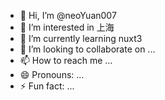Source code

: - 👋 Hi, I’m @neoYuan007
- 👀 I’m interested in 上海
- 🌱 I’m currently learning nuxt3
- 💞️ I’m looking to collaborate on ...
- 📫 How to reach me ...
- 😄 Pronouns: ...
- ⚡ Fun fact: ...

<!---
neoYuan007/neoYuan007 is a ✨ special ✨ repository because its `README.md` (this file) appears on your GitHub profile.
You can click the Preview link to take a look at your changes.
--->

= Required work =
Would you write out each record above exactly, with no images?

= Response =
Source code

: - 👋 Hi, I’m @neoYuan007
- 👀 I’m interested in 上海
- 🌱 I’m currently learning nuxt3
- 💞️ I’m looking to collaborate on ...
- 📫 How to reach me ...
- 😄 Pronouns: ...
- ⚡ Fun fact: ...

<!---
neoYuan007/neoYuan007 is a ✨ special ✨ repository because its `README.md` (this file) appears on your GitHub profile.
You can click the Preview link to take a look at your changes.
--->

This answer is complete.